Gespräche mit den Schülern seien durch die Schulleitung „nicht ernst“ genommen worden, letztlich seien sogar die Lehrer, die das Fehlverhalten anprangerten, innerhalb des Kollegiums als „schwarze Schafe“ dargestellt worden. Sogar die Androhung von Disziplinarmaßnahmen sei gefallen, als man sich nach wahrgenommener Untätigkeit der Schulleitung ans Regierungspräsidium wandte. Doch auch dort keine Reaktion: „Vom Regierungspräsidium kam nie etwas.“ So blieb letztlich „kein anderer Weg“ als das Verhalten anzuzeigen und den Strafprozess ins Rollen zu bringen.
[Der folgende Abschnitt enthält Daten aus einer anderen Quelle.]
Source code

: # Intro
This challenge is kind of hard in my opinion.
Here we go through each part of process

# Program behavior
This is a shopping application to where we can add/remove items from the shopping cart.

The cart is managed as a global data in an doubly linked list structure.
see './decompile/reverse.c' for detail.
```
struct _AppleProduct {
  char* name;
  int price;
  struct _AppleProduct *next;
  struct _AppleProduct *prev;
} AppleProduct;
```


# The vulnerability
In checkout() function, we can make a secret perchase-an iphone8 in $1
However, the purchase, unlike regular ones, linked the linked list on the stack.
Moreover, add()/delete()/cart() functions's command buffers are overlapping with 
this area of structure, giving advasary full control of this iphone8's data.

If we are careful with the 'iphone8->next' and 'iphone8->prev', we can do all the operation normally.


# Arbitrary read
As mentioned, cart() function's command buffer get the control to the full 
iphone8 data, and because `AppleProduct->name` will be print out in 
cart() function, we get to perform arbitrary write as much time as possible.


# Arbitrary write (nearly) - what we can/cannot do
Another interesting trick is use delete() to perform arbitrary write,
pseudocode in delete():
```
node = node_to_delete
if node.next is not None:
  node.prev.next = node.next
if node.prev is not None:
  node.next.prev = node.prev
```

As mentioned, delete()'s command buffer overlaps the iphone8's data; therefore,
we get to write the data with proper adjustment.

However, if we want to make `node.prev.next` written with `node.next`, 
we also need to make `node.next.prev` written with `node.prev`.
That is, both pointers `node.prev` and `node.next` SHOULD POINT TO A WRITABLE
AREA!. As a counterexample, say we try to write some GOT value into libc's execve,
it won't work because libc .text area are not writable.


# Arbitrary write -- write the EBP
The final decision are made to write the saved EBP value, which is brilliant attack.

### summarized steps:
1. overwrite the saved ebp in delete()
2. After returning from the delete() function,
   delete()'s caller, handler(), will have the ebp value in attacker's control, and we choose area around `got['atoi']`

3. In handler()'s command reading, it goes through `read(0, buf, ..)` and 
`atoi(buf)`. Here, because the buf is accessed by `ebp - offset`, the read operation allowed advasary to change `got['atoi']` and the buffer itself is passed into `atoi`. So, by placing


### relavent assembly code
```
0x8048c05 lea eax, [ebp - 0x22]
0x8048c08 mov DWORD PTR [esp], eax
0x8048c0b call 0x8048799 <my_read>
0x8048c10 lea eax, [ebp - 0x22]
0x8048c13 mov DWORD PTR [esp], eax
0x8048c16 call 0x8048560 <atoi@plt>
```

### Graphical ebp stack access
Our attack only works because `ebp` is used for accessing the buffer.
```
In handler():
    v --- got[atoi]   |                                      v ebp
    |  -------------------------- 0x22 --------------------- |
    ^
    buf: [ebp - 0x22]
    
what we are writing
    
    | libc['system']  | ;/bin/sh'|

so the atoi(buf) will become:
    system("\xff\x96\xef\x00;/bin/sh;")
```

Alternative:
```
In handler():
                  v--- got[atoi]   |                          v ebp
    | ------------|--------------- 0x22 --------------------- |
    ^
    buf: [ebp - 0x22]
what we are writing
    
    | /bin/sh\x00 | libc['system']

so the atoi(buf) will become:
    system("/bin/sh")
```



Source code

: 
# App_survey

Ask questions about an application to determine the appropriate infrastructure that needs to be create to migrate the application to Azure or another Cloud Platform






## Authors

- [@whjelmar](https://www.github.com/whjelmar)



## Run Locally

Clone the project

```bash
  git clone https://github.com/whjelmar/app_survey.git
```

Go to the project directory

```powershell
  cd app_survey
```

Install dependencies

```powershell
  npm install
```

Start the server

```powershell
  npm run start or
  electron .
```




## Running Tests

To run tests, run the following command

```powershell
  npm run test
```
Am Freitag, 15. November, soll dann nach weiteren Zeugenaussagen, darunter der aktuelle Schulleiter, ein Urteil fallen. Von diesem könnten weitere Konsequenzen für den Pädagogen abhängen. Denn schon im Anschluss an das erstinstanzliche Urteil äußerte sich das Regierungspräsidium dahingehend, dass „man alles Mögliche prüft sowie unternimmt und aktuell weitergehende Maßnahmen vorbereitet.“

Wie die Behörde damals auf FN-Anfrage mitteilte, war man über die Vorwürfe seit Oktober 2022 informiert und stehe seitdem im Austausch mit der Schule. Über konkrete Schritte gibt es bislang keine Informationen. Diese dürften auch von der Höhe und Rechtskraft eines Urteils abhängen. Allgemein wären gegen einen pensionierten Beamten immer noch „Kürzung oder Aberkennung des Ruhegehaltes“ möglich.